*** DATA Section Begins ***
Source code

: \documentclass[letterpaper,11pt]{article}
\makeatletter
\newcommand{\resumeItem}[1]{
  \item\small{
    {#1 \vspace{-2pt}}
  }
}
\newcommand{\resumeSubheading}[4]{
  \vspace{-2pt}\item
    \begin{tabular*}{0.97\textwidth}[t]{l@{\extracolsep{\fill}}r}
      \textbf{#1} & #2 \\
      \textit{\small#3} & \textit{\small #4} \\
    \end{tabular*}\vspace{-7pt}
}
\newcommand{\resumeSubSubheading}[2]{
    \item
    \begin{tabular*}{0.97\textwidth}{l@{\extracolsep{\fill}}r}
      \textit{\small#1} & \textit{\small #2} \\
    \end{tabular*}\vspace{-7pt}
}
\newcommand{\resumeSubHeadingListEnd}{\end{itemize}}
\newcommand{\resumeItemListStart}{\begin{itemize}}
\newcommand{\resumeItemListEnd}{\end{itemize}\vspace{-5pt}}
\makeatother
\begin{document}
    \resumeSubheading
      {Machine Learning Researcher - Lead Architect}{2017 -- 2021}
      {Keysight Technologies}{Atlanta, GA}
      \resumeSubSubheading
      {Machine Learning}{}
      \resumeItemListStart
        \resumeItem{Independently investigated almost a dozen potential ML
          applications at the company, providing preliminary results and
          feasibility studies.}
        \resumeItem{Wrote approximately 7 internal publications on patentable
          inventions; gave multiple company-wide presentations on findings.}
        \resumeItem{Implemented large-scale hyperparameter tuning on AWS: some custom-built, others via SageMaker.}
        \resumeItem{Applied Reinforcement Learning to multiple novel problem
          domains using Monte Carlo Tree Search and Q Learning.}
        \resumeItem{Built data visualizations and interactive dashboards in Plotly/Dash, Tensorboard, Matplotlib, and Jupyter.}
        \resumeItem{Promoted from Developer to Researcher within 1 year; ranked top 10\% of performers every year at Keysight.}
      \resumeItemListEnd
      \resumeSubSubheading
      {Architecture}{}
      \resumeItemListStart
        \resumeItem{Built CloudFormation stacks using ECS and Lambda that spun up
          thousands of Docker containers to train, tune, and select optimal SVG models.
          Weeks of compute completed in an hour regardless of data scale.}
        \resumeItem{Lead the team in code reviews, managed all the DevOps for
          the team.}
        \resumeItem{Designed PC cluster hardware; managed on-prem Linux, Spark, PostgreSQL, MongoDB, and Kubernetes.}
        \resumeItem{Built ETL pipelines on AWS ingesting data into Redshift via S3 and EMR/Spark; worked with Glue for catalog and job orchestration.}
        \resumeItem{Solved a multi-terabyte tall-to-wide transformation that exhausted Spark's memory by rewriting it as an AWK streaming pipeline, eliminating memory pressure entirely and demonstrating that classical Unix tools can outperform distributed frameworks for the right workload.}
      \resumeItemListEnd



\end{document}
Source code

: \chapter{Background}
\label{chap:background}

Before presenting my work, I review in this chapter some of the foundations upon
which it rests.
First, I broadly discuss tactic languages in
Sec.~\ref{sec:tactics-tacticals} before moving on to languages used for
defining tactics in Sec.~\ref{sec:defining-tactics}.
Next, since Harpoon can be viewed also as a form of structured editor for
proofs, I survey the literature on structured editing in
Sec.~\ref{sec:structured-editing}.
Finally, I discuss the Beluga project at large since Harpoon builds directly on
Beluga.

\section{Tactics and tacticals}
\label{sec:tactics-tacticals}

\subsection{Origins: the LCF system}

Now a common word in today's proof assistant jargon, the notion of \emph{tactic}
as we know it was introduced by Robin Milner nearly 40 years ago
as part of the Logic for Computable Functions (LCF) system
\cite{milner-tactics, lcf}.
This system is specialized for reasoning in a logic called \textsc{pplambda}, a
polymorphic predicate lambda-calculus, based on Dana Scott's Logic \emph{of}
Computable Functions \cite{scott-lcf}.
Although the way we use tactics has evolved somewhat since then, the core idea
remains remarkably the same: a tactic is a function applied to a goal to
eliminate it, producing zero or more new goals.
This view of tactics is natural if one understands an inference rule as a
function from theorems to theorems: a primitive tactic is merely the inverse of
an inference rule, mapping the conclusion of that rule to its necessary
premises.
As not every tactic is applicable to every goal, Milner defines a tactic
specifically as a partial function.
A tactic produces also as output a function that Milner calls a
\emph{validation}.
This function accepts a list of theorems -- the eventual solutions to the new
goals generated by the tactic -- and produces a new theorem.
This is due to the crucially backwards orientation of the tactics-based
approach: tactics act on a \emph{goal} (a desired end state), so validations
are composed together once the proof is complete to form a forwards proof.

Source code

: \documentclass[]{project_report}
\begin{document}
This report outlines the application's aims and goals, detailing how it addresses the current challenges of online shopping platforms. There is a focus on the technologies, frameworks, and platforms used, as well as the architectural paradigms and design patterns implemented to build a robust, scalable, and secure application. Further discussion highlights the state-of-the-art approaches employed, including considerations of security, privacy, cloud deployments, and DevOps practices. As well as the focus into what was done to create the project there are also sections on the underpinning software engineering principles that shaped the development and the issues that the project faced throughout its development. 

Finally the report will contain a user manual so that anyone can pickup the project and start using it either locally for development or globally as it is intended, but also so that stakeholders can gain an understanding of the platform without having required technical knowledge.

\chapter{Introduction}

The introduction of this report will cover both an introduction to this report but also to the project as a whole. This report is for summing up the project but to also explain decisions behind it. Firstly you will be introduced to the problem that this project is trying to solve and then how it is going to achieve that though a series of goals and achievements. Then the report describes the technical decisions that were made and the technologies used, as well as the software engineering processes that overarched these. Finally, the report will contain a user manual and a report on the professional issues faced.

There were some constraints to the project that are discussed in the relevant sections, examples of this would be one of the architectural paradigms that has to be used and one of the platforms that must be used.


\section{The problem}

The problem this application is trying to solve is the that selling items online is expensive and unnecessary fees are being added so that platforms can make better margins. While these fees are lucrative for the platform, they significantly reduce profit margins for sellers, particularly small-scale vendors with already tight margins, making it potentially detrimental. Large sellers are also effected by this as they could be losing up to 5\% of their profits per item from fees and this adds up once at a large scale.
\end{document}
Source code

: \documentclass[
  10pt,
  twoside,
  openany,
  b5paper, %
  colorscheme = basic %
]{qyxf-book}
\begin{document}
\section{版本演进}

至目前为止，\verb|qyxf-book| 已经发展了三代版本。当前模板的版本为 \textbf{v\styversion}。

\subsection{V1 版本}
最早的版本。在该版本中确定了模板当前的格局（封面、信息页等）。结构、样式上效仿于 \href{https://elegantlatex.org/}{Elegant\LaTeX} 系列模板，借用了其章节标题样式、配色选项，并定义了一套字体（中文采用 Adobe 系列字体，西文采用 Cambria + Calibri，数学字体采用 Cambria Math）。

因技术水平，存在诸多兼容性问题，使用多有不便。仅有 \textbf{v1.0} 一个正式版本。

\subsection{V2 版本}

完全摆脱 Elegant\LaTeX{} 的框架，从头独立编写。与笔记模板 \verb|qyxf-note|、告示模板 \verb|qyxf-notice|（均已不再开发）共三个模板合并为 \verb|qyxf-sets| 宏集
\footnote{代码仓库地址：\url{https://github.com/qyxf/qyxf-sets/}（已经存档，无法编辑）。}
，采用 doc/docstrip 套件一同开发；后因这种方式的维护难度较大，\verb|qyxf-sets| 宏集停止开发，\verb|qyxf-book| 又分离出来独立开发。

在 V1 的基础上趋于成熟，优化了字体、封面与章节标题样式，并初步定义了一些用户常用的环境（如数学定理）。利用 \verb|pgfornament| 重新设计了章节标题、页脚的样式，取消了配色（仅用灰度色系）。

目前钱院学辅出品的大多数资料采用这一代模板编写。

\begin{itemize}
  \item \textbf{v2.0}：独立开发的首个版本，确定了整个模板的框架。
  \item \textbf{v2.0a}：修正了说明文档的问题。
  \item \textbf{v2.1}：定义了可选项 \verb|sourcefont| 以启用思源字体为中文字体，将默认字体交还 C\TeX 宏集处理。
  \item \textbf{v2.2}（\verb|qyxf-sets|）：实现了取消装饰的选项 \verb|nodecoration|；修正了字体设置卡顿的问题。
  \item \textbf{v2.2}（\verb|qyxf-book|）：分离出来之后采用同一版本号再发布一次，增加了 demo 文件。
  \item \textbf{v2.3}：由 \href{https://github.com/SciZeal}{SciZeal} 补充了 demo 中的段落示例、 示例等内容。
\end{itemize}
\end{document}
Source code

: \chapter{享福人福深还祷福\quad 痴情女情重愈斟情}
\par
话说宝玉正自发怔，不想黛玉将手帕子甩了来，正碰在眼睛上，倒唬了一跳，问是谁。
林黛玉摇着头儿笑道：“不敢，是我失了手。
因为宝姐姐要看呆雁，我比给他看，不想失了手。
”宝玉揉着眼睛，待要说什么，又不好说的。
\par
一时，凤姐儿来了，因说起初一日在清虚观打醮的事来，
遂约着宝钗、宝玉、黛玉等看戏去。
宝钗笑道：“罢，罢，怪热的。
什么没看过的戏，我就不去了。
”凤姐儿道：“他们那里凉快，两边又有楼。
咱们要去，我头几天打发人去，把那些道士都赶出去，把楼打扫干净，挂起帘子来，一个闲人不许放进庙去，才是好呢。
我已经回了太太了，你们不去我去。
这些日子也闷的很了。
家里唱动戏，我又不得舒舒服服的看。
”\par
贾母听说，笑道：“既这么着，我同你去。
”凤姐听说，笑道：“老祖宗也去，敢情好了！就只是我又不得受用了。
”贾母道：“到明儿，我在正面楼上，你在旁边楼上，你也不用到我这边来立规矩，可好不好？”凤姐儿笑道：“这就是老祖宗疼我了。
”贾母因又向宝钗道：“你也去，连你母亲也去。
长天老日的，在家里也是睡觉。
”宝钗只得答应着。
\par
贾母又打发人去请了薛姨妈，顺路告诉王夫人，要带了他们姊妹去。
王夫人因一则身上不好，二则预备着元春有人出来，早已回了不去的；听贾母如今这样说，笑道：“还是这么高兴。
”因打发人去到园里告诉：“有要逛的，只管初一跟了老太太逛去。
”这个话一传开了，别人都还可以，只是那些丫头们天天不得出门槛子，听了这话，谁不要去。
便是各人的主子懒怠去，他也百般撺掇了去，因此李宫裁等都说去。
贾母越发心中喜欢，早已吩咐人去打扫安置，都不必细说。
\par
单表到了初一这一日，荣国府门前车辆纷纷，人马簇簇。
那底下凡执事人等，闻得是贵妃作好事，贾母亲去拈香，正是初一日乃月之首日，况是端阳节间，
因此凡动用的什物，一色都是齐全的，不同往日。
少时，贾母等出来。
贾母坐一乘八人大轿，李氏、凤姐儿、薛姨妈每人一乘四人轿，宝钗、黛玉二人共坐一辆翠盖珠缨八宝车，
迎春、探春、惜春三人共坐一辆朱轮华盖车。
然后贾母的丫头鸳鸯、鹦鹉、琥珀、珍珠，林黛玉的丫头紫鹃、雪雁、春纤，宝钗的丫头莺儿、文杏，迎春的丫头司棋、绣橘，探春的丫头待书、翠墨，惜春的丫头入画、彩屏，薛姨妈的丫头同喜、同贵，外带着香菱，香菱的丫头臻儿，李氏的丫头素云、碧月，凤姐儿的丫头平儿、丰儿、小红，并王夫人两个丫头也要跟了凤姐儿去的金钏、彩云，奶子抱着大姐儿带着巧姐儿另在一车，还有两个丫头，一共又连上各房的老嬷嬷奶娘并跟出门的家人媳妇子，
*** DATA Section Ends ***
(WORK INSTRUCTION) An exact transcription of the lines from the start of the listing through the line bearing "publications on patentable" is the whole answer.

(REPLY)
Source code

: \documentclass[letterpaper,11pt]{article}
\makeatletter
\newcommand{\resumeItem}[1]{
  \item\small{
    {#1 \vspace{-2pt}}
  }
}
\newcommand{\resumeSubheading}[4]{
  \vspace{-2pt}\item
    \begin{tabular*}{0.97\textwidth}[t]{l@{\extracolsep{\fill}}r}
      \textbf{#1} & #2 \\
      \textit{\small#3} & \textit{\small #4} \\
    \end{tabular*}\vspace{-7pt}
}
\newcommand{\resumeSubSubheading}[2]{
    \item
    \begin{tabular*}{0.97\textwidth}{l@{\extracolsep{\fill}}r}
      \textit{\small#1} & \textit{\small #2} \\
    \end{tabular*}\vspace{-7pt}
}
\newcommand{\resumeSubHeadingListEnd}{\end{itemize}}
\newcommand{\resumeItemListStart}{\begin{itemize}}
\newcommand{\resumeItemListEnd}{\end{itemize}\vspace{-5pt}}
\makeatother
\begin{document}
    \resumeSubheading
      {Machine Learning Researcher - Lead Architect}{2017 -- 2021}
      {Keysight Technologies}{Atlanta, GA}
      \resumeSubSubheading
      {Machine Learning}{}
      \resumeItemListStart
        \resumeItem{Independently investigated almost a dozen potential ML
          applications at the company, providing preliminary results and
          feasibility studies.}
        \resumeItem{Wrote approximately 7 internal publications on patentable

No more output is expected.